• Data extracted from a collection
******
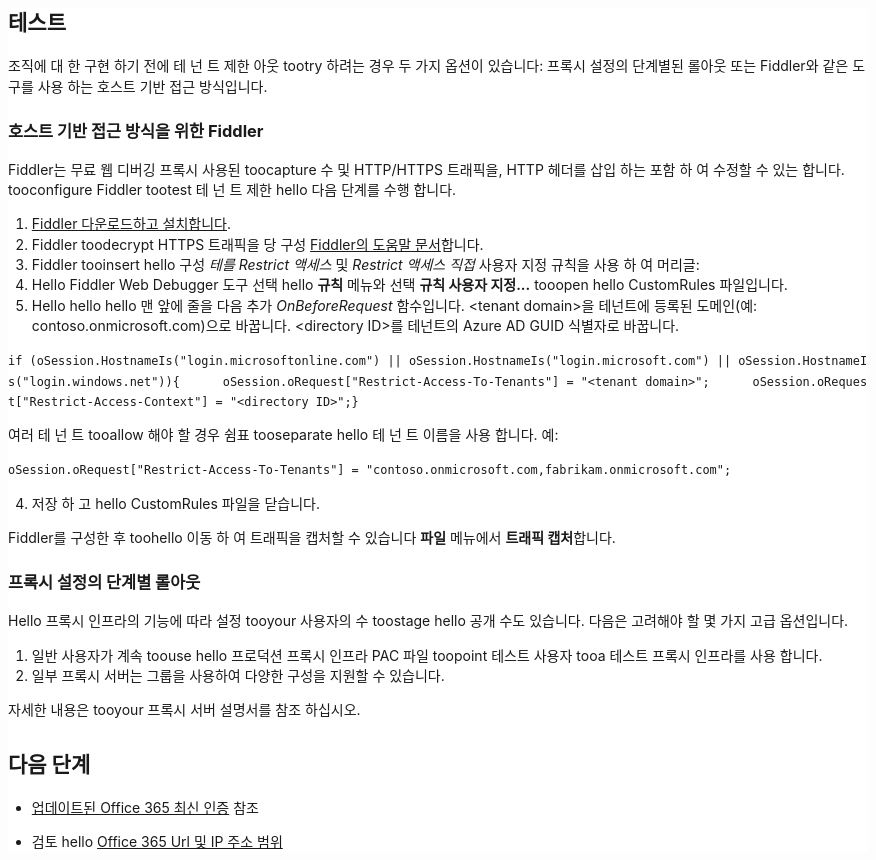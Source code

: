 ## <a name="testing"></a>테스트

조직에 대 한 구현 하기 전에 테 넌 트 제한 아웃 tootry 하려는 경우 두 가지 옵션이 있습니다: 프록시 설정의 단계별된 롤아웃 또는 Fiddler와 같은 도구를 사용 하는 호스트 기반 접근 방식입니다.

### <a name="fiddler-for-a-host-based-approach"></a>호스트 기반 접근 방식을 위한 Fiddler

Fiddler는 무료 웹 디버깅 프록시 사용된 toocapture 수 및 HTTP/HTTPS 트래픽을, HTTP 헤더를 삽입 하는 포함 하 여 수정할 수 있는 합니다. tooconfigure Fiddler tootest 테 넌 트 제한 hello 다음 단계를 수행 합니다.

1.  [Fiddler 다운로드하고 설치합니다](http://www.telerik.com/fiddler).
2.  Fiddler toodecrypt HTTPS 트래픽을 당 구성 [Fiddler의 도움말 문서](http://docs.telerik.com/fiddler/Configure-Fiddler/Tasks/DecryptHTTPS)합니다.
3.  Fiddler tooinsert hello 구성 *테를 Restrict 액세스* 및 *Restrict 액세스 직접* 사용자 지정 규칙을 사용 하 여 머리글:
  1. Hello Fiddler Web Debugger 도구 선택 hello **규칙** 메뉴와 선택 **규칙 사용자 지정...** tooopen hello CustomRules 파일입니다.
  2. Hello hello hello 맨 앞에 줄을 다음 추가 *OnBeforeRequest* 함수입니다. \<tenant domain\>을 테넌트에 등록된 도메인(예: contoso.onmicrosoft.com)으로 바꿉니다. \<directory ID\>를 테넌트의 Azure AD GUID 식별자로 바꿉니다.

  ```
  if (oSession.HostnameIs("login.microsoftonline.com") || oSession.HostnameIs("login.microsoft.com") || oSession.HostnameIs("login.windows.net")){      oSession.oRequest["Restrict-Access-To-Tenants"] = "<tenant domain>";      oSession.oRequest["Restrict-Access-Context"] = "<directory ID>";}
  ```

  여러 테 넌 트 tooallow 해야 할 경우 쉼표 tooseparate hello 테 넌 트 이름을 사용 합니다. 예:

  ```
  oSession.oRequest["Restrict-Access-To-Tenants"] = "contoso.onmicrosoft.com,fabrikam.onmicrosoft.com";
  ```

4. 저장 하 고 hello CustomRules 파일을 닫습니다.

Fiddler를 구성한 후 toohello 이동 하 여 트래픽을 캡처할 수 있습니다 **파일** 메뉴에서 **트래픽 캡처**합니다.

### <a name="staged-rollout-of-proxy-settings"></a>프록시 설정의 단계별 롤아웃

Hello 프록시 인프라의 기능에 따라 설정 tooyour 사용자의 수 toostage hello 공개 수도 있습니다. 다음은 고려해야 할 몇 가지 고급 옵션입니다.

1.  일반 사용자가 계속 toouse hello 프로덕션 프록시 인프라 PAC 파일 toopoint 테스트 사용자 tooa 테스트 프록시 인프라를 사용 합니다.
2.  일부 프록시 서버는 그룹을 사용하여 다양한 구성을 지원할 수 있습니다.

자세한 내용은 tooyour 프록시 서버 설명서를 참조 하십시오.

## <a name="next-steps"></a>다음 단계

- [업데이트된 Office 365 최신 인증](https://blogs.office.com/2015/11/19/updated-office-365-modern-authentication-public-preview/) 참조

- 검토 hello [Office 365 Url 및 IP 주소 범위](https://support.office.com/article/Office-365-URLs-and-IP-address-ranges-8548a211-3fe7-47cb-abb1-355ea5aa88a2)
******
• What the exercise asks
If a line above contains the string "있습니다", count it, then give the total and nothing else.

• Task answer
4